* EXERCISE REQUIREMENTS *
Make your reply a word-for-word repeat of the records.

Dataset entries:

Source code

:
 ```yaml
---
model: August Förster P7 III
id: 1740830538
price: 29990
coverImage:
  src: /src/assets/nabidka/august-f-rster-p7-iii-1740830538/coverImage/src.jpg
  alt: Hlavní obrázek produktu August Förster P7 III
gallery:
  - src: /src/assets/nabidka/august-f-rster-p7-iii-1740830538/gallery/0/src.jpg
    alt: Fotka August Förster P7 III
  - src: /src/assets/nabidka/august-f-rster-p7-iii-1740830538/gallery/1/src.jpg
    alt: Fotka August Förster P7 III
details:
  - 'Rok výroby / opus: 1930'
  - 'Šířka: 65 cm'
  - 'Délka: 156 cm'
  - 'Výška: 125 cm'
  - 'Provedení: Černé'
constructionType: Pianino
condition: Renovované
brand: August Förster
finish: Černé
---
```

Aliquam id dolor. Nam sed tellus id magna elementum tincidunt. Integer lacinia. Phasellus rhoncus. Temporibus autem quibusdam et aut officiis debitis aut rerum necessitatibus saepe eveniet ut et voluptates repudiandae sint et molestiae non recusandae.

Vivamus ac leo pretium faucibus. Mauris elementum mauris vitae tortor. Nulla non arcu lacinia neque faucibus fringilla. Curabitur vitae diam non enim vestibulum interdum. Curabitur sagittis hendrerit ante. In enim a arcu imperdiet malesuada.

* WRITTEN ANSWER *
Source code

:
 ```yaml
---
model: August Förster P7 III
id: 1740830538
price: 29990
coverImage:
  src: /src/assets/nabidka/august-f-rster-p7-iii-1740830538/coverImage/src.jpg
  alt: Hlavní obrázek produktu August Förster P7 III
gallery:
  - src: /src/assets/nabidka/august-f-rster-p7-iii-1740830538/gallery/0/src.jpg
    alt: Fotka August Förster P7 III
  - src: /src/assets/nabidka/august-f-rster-p7-iii-1740830538/gallery/1/src.jpg
    alt: Fotka August Förster P7 III
details:
  - 'Rok výroby / opus: 1930'
  - 'Šířka: 65 cm'
  - 'Délka: 156 cm'
  - 'Výška: 125 cm'
  - 'Provedení: Černé'
constructionType: Pianino
condition: Renovované
brand: August Förster
finish: Černé
---
```

Aliquam id dolor. Nam sed tellus id magna elementum tincidunt. Integer lacinia. Phasellus rhoncus. Temporibus autem quibusdam et aut officiis debitis aut rerum necessitatibus saepe eveniet ut et voluptates repudiandae sint et molestiae non recusandae.

Vivamus ac leo pretium faucibus. Mauris elementum mauris vitae tortor. Nulla non arcu lacinia neque faucibus fringilla. Curabitur vitae diam non enim vestibulum interdum. Curabitur sagittis hendrerit ante. In enim a arcu imperdiet malesuada.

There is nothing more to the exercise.